Speaking this week, he said Apple has no immediate plans to introduce Blu-ray drives inside its computers in the current environment, warning, “You know, Blu-ray is a bag of hurt. I don’t mean from a consumer point of view – it’s great to watch movies – but the licensing is so complex.
“We’re waiting until things settle down and Blu-ray takes off in the marketplace before we burden our customers with the cost of the licensing and the cost of the drives.”
Apple is a member of the Blu-ray Disc Association. However, Blu-ray use would require an additional $30 per Mac sold integrating the technology. There’s also a host of deadly dull issues around DRM.

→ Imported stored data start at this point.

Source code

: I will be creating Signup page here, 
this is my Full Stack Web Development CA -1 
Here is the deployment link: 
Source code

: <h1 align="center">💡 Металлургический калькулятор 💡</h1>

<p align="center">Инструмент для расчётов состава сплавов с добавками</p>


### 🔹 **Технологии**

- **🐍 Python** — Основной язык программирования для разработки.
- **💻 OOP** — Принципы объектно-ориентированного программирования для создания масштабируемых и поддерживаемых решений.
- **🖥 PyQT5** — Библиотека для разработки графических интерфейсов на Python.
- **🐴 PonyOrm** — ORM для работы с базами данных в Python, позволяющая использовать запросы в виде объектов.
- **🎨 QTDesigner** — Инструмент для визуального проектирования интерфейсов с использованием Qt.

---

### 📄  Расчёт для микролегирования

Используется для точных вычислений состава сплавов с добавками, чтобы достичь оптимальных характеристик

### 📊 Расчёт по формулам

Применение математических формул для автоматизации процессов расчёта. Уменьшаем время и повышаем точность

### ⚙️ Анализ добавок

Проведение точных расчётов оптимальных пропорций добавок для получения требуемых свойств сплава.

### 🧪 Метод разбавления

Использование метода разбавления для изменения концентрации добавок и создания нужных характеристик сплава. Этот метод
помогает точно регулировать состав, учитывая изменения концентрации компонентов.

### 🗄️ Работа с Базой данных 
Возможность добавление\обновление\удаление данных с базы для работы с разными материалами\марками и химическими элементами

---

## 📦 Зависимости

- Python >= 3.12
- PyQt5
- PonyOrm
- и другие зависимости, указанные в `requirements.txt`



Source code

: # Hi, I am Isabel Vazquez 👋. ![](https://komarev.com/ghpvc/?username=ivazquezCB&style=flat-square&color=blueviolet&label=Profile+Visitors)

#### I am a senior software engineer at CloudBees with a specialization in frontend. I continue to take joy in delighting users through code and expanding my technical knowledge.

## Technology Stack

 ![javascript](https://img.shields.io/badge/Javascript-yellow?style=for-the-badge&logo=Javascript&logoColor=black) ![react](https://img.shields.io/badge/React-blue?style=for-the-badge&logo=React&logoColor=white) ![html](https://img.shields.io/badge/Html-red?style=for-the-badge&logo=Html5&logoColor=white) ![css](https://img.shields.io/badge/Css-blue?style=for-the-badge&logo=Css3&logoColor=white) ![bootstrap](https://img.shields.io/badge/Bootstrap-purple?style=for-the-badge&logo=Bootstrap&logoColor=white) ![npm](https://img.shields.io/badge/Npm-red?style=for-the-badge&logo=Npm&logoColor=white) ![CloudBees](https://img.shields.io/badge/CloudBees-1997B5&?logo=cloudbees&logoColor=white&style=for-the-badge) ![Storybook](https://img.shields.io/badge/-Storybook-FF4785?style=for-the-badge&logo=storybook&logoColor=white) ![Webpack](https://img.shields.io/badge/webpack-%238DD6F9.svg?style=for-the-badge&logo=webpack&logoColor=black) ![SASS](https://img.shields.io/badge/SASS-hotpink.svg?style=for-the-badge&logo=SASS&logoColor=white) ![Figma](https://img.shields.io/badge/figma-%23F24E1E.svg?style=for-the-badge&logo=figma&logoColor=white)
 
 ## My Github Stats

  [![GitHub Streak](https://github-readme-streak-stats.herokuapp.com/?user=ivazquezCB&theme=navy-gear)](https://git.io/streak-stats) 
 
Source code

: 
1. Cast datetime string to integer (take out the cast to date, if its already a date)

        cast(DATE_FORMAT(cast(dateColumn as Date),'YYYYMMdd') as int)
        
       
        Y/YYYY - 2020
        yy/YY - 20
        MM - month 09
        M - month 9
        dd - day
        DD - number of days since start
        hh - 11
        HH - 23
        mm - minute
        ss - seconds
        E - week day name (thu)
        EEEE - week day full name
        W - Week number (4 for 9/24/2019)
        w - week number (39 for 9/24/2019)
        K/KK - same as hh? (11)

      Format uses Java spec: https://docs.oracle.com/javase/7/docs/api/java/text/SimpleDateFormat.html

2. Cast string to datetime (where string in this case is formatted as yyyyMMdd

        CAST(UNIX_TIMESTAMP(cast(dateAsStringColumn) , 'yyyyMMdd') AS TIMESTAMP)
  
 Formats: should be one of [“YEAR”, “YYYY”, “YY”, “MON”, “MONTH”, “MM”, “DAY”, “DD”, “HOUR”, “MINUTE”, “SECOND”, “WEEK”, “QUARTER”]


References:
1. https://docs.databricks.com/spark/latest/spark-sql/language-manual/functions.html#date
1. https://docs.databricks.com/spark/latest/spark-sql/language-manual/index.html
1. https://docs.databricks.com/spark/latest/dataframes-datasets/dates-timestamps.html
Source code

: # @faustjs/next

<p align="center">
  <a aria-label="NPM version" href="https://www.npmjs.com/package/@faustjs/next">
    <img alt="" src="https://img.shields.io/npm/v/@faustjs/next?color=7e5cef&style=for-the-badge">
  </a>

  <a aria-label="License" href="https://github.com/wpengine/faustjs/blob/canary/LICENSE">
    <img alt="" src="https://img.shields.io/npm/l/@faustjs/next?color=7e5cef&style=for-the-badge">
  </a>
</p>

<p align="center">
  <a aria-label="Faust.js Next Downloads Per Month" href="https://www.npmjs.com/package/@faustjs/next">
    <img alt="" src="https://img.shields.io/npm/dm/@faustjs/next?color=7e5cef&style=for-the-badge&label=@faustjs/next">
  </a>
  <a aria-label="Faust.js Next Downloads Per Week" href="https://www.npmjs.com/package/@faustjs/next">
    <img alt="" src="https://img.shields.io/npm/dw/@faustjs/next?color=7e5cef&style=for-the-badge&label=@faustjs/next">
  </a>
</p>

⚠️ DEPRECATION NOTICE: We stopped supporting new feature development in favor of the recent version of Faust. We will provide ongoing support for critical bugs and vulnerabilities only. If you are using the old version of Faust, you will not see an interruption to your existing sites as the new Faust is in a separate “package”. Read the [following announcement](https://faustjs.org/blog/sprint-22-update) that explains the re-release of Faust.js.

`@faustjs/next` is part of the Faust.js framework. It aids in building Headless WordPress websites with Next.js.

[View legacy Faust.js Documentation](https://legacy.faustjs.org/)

And, given that the closest most consumers really get to the standard is to intermittently purchase a film to play in the Blu-ray player inside their PS3, it really isn’t clear if the market really wants a replacement for their DVD – despite the hype.
Even in the US, where the hype is at its thickest, Nielsen VideoScan recently released figures that indicates the format accounts for just 8 per cent of the US home video market.
We think: People don’t want Blu-ray, they don’t want to invest in it and are mistrustful of it. Indeed, the next-gen format war between HDTV and Blu-ray made both technologies feel like corporate agendas, rather than liberating consumer technologies. No matter how many women you pay to dress up in stupid costumes at trade shows.
With an explosion in online film services, is Blu-ray really necessary? We fear it will be consigned to history as a technological advance that proved the engineering adage that “better is not necessarily better than best”.
‘Course, we’re happy to be proved wrong.